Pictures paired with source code
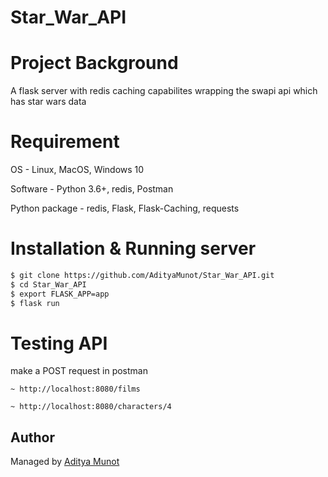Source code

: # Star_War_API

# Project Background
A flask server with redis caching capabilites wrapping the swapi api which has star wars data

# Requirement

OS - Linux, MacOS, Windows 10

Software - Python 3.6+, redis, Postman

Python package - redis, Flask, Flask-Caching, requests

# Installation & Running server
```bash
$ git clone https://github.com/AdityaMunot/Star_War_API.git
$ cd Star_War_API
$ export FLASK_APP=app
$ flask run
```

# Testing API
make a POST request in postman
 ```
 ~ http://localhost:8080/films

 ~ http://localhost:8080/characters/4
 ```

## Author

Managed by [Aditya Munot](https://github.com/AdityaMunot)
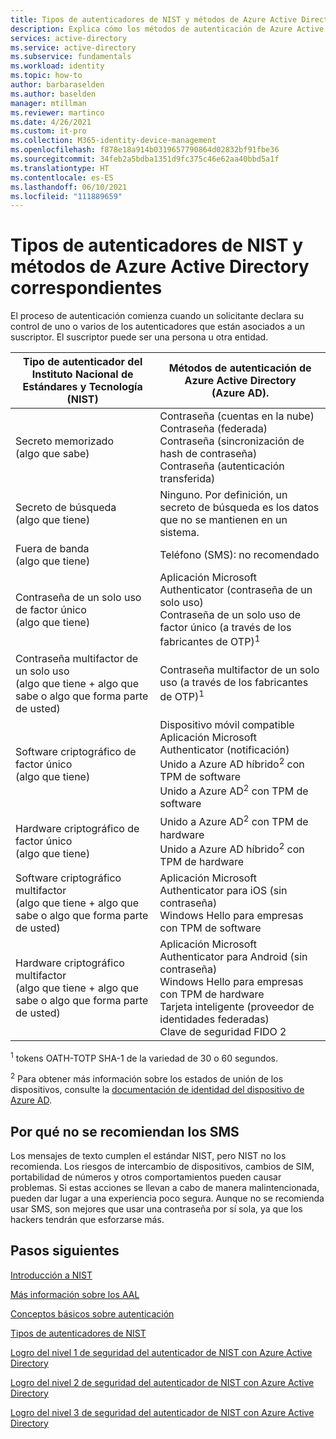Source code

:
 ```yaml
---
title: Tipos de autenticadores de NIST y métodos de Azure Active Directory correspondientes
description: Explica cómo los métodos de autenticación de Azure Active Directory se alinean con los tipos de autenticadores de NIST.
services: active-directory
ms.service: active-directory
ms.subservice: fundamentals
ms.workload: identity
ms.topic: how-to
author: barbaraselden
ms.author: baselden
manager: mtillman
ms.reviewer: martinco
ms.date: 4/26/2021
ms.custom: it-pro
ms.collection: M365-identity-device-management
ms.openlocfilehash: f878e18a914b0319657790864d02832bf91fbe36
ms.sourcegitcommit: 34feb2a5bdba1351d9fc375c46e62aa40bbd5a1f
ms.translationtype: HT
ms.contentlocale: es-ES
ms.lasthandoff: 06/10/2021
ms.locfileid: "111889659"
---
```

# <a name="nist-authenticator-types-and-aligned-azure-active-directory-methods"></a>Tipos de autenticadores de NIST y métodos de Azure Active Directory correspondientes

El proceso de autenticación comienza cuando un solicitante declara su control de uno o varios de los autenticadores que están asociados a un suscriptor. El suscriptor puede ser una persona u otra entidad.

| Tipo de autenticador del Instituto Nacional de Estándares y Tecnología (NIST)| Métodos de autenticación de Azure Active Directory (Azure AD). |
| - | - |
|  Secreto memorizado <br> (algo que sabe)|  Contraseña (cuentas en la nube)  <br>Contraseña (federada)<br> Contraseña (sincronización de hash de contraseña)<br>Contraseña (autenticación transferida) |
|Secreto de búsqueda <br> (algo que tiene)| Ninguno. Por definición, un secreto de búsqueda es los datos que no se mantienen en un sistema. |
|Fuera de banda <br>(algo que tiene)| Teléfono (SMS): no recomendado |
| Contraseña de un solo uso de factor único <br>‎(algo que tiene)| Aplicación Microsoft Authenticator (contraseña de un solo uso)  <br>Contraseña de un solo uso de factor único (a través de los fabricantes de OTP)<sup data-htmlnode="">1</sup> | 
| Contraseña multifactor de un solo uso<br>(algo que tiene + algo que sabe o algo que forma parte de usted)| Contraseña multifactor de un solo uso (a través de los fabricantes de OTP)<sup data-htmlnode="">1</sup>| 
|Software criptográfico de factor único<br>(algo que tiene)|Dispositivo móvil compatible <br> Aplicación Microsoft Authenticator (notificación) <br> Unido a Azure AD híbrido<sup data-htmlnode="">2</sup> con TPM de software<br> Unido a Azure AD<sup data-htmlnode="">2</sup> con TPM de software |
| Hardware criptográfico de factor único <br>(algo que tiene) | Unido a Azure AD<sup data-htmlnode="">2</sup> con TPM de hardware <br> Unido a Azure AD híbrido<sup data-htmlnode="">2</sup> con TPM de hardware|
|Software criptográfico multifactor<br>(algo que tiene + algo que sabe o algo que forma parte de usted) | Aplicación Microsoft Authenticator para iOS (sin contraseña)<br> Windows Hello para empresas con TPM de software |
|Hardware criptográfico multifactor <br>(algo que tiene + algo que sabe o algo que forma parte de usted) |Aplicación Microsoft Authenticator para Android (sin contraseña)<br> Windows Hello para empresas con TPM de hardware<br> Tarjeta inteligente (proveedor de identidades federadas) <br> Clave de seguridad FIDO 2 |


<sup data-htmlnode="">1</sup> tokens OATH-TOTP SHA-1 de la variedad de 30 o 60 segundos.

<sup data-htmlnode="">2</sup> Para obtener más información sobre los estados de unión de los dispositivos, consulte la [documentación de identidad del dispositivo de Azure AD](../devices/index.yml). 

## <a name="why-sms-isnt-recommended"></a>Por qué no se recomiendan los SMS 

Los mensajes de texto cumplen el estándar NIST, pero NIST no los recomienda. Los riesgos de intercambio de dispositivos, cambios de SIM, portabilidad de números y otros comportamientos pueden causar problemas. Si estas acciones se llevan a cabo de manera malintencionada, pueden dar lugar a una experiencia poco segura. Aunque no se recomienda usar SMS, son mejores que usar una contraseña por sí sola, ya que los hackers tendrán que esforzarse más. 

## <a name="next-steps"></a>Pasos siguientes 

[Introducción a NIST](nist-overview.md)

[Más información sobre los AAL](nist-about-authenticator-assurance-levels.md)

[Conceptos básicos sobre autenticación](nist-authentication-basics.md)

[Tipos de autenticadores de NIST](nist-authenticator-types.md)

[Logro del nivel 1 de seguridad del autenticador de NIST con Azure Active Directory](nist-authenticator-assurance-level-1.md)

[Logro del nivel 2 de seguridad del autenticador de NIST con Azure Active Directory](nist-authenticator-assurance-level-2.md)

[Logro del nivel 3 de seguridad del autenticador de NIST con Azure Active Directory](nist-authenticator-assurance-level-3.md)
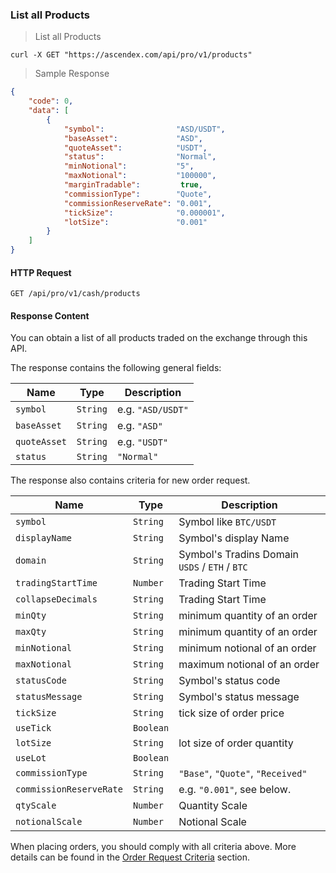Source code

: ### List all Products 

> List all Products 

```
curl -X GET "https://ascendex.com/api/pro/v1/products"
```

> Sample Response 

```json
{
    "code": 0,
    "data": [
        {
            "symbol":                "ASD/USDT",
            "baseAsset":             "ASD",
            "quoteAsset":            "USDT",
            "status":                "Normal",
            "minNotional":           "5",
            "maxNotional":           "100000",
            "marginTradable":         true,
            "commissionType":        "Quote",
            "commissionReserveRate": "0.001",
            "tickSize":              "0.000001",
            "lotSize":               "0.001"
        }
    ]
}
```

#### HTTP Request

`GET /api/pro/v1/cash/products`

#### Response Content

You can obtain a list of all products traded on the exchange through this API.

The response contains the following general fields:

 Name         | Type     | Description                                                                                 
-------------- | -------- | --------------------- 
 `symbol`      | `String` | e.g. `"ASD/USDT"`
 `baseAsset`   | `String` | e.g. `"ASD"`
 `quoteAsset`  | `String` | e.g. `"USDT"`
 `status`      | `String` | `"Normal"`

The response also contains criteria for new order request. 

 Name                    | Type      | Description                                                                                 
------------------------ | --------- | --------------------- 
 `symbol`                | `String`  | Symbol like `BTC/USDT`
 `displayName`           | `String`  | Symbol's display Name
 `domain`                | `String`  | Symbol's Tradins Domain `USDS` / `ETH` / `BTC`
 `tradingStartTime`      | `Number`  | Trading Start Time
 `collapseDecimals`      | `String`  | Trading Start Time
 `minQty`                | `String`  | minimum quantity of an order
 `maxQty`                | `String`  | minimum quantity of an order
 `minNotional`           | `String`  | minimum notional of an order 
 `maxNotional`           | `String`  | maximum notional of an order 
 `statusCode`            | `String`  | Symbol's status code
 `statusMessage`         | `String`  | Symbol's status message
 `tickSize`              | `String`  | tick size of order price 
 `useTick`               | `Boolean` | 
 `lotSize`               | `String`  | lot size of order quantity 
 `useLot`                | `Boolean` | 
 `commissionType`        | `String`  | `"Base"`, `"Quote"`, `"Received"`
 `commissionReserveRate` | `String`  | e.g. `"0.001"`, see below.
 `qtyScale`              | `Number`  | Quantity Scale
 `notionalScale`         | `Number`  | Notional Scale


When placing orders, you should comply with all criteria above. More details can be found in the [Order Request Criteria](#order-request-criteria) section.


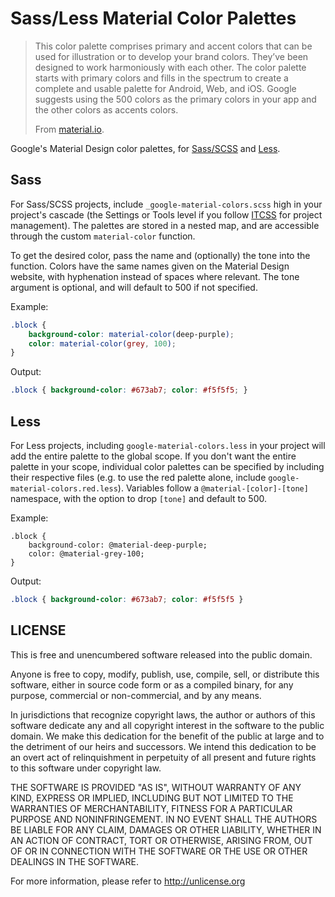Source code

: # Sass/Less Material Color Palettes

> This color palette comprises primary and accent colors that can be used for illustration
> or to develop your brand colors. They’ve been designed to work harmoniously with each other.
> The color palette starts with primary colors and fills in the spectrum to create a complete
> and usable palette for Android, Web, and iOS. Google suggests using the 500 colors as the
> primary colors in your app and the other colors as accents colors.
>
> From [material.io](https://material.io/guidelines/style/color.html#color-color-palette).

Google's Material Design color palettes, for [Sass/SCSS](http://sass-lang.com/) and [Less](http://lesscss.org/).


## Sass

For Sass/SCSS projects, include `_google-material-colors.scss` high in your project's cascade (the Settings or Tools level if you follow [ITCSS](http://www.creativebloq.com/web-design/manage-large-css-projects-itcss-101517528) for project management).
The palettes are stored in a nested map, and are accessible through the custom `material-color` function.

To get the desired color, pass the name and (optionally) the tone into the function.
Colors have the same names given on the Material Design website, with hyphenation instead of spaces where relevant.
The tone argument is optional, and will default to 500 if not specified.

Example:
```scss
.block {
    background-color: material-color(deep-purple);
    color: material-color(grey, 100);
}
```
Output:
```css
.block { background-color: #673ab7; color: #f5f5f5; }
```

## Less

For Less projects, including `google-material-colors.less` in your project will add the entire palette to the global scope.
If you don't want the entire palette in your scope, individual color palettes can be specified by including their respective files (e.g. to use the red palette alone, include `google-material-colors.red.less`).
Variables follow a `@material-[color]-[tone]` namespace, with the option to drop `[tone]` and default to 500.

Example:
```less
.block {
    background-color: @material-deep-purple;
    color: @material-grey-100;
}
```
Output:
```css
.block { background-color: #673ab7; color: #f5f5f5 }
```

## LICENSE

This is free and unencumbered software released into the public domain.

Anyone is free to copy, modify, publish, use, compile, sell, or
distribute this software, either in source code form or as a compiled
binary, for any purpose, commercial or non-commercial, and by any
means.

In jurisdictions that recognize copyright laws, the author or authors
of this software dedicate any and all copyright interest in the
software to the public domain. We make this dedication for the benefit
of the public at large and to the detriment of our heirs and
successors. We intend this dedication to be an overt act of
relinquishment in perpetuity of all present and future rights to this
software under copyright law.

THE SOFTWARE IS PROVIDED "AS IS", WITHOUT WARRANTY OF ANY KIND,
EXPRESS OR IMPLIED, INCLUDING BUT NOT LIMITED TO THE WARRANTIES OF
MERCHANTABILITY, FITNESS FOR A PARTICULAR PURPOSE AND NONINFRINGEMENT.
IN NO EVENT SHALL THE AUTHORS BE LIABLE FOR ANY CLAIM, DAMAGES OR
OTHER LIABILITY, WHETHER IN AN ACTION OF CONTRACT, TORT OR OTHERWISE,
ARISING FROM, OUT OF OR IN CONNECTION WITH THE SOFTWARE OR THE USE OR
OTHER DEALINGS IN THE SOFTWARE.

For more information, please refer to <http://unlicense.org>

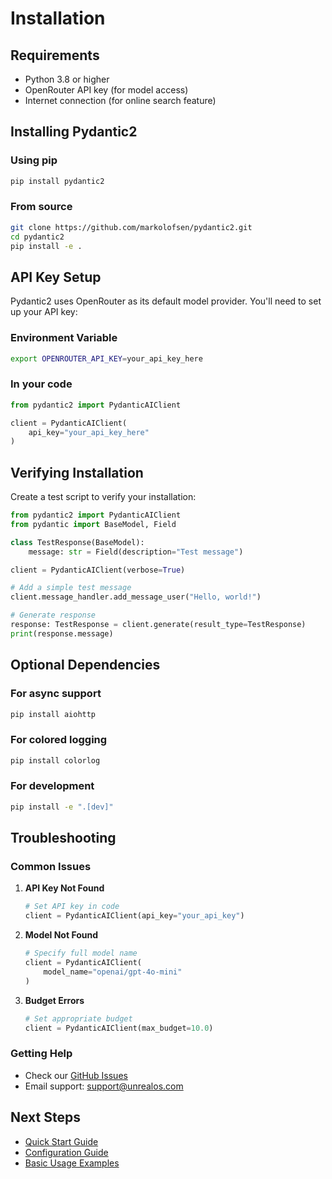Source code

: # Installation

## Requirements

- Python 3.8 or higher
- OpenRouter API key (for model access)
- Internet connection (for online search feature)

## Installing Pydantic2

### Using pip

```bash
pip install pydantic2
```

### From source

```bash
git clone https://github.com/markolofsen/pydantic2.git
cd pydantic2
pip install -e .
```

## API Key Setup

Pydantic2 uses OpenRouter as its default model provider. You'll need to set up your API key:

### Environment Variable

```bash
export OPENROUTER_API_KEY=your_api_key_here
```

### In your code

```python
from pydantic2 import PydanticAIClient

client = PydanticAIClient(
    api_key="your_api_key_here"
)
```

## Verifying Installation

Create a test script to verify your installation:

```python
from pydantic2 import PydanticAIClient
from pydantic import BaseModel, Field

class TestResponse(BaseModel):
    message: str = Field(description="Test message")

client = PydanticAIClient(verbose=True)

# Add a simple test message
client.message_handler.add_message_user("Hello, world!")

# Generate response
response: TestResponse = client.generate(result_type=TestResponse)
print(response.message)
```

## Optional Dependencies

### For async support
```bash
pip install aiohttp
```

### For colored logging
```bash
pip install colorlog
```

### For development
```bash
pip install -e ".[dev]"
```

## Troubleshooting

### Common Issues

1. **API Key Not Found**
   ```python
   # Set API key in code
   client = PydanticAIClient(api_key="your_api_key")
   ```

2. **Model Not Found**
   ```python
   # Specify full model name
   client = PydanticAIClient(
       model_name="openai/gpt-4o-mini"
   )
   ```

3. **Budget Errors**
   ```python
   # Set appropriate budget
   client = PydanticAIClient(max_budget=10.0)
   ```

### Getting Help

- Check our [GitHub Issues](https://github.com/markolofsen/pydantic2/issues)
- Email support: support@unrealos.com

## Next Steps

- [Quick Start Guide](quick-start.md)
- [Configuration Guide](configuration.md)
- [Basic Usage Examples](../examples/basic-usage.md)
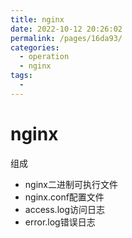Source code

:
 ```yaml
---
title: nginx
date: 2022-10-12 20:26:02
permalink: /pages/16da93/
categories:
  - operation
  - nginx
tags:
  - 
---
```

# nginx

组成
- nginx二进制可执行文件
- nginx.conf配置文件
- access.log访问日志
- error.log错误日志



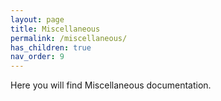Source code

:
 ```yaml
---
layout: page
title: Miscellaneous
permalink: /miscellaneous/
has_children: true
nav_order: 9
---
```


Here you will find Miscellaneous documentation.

# [Task instructions]
Among the entries above, locate the lines containing "## Installing Pydantic2" and "## API Key Setup", and transcribe exactly those two lines and all lines between.

# [Output for this task]
## Installing Pydantic2

### Using pip

```bash
pip install pydantic2
```

### From source

```bash
git clone https://github.com/markolofsen/pydantic2.git
cd pydantic2
pip install -e .
```

## API Key Setup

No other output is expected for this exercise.